:: Material supplied ::
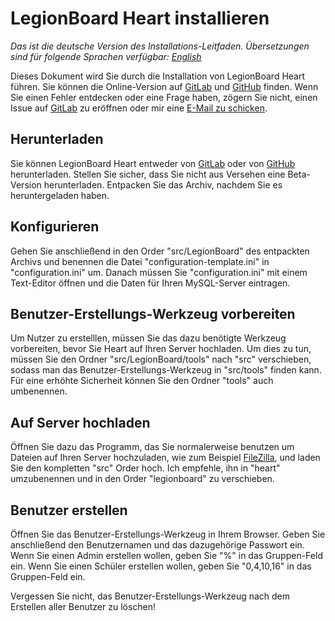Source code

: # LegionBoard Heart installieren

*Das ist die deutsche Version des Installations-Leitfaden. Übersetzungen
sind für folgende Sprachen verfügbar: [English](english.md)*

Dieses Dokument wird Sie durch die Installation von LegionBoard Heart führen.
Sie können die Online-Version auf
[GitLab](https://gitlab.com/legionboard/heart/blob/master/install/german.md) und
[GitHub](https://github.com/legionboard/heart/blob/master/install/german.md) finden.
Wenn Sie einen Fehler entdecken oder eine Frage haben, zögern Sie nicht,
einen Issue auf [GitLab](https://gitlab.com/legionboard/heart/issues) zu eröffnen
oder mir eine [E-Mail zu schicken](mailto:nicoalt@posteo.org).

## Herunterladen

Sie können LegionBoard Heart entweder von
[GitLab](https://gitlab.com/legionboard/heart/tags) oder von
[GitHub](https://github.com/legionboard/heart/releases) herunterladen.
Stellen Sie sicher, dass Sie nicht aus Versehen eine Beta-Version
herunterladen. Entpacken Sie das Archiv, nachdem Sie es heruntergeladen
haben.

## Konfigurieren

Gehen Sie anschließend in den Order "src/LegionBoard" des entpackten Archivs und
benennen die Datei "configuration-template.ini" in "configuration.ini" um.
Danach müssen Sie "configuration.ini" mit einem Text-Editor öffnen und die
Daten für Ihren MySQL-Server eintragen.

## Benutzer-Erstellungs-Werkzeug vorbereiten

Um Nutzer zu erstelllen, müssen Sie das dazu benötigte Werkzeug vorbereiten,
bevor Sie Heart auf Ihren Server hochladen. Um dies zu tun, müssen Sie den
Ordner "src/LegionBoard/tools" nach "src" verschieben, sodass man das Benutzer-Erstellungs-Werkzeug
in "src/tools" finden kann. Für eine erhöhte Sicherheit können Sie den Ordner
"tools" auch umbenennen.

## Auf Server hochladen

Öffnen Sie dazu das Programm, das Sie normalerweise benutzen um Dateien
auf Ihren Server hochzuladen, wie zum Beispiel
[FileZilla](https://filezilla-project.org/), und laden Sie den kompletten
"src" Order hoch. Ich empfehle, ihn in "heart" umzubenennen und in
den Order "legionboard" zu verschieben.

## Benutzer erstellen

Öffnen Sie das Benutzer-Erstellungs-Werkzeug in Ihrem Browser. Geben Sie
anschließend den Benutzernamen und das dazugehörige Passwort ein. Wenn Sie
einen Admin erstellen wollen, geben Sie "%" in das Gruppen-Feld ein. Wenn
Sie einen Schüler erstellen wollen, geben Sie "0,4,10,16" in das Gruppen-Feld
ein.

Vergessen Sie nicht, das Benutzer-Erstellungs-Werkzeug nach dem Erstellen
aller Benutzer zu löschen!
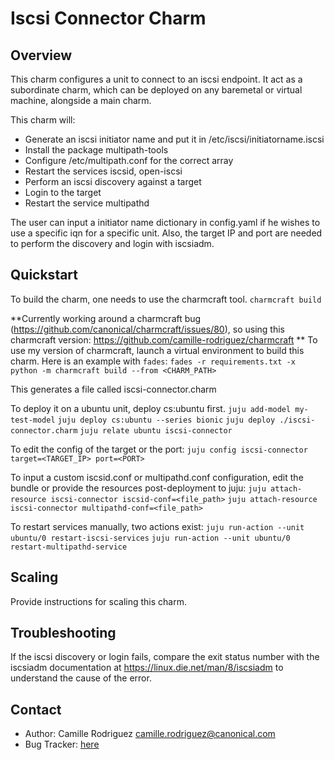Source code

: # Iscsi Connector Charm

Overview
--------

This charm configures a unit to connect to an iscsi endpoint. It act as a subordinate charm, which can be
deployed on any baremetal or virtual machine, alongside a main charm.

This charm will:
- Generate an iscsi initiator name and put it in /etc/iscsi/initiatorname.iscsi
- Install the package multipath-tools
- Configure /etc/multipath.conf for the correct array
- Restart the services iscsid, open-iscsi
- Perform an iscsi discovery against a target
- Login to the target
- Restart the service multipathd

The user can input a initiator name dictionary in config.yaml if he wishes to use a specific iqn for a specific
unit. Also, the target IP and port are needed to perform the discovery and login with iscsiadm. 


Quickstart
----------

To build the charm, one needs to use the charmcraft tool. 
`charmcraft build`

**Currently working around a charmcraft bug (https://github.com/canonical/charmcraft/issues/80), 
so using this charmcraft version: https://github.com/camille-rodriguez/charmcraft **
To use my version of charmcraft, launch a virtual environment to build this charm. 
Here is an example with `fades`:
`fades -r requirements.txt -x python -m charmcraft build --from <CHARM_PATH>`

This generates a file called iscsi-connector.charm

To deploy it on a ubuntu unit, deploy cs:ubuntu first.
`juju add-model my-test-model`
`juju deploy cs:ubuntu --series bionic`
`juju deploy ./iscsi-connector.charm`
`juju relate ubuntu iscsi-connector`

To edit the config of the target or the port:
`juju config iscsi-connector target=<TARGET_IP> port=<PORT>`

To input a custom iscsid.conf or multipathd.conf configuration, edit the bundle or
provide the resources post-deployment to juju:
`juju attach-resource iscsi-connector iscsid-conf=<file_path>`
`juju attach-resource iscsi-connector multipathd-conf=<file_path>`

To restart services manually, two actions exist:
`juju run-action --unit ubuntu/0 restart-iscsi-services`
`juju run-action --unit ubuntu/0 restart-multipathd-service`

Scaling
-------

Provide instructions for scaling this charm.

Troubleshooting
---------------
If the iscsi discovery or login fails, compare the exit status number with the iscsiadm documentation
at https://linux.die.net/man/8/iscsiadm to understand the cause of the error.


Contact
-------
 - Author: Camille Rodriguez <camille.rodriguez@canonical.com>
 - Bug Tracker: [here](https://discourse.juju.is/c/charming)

:: To do ::
Above are the records; from them, give again exactly the lines from the one containing "To input a custom" to the one containing "To restart services", both lines included, and nothing more.

:: Response box ::
To input a custom iscsid.conf or multipathd.conf configuration, edit the bundle or
provide the resources post-deployment to juju:
`juju attach-resource iscsi-connector iscsid-conf=<file_path>`
`juju attach-resource iscsi-connector multipathd-conf=<file_path>`

To restart services manually, two actions exist:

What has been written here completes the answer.